- Task details -
Please go through the records below and return every line holding the word "grqq".

- Material supplied -

------------------------------------

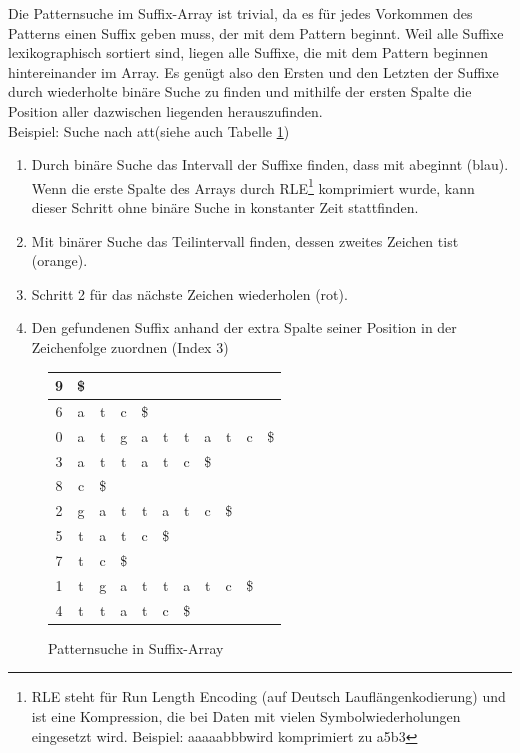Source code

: Die Patternsuche im Suffix-Array ist trivial, da es für jedes Vorkommen des Patterns einen Suffix geben muss, der mit dem Pattern beginnt.
Weil alle Suffixe lexikographisch sortiert sind, liegen alle Suffixe, die mit dem Pattern beginnen hintereinander im Array.
Es genügt also den Ersten und den Letzten der Suffixe durch wiederholte binäre Suche zu finden und mithilfe der ersten Spalte die Position aller dazwischen liegenden herauszufinden.
\\
Beispiel: Suche nach \glqq att\grqq (siehe auch Tabelle \ref{tbl:suffix-array-search})
\begin{enumerate}
	\item Durch binäre Suche das Intervall der Suffixe finden, dass mit \glqq a\grqq beginnt (blau).
		Wenn die erste Spalte des Arrays durch RLE\footnote{RLE steht für Run Length Encoding (auf Deutsch Lauflängenkodierung) und ist eine Kompression, die bei Daten mit vielen Symbolwiederholungen eingesetzt wird. Beispiel: \glqq aaaaabbb\grqq wird komprimiert zu \glqq a5b3\grqq}
		komprimiert wurde, kann dieser Schritt ohne binäre Suche in konstanter Zeit stattfinden.
	\item Mit binärer Suche das Teilintervall finden, dessen zweites Zeichen \glqq t\grqq ist (orange).
	\item Schritt 2 für das nächste Zeichen wiederholen (rot).
	\item Den gefundenen Suffix anhand der extra Spalte seiner Position in der Zeichenfolge zuordnen (Index 3)
\end{enumerate}

\begin{figure}[h]
	\begin{center}
		\begin{tabular}{ c || c c c c c c c c c c | }
			\hline
			9 & \$ &   &   &   &   &   &   &   &   &   \\
			\hline
			6 & \cellcolor{SkyBlue} a & \cellcolor{BurntOrange} t & c & \$ &   &   &   &   &   &   \\
			\hline
			0 & \cellcolor{SkyBlue} a & \cellcolor{BurntOrange} t & g & a & t & t & a & t & c & \$ \\
			\hline
			3 & \cellcolor{SkyBlue} a & \cellcolor{BurntOrange} t & \cellcolor{RubineRed} t & a & t & c & \$ &   &   &   \\
			\hline
			8 & c & \$ &   &   &   &   &   &   &   &   \\
			\hline
			2 & g & a & t & t & a & t & c & \$ &   &   \\
			\hline
			5 & t & a & t & c & \$ &   &   &   &   &   \\
			\hline
			7 & t & c & \$ &   &   &   &   &   &   &   \\
			\hline
			1 & t & g & a & t & t & a & t & c & \$ &   \\
			\hline
			4 & t & t & a & t & c & \$ &   &   &   &   \\
			\hline
		\end{tabular}
		\caption{Patternsuche in Suffix-Array}
		\label{tbl:suffix-array-search}
	\end{center}
\end{figure}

------------------------------------

- Result of this task -
Beispiel: Suche nach \glqq att\grqq (siehe auch Tabelle \ref{tbl:suffix-array-search})
	\item Durch binäre Suche das Intervall der Suffixe finden, dass mit \glqq a\grqq beginnt (blau).
		Wenn die erste Spalte des Arrays durch RLE\footnote{RLE steht für Run Length Encoding (auf Deutsch Lauflängenkodierung) und ist eine Kompression, die bei Daten mit vielen Symbolwiederholungen eingesetzt wird. Beispiel: \glqq aaaaabbb\grqq wird komprimiert zu \glqq a5b3\grqq}
	\item Mit binärer Suche das Teilintervall finden, dessen zweites Zeichen \glqq t\grqq ist (orange).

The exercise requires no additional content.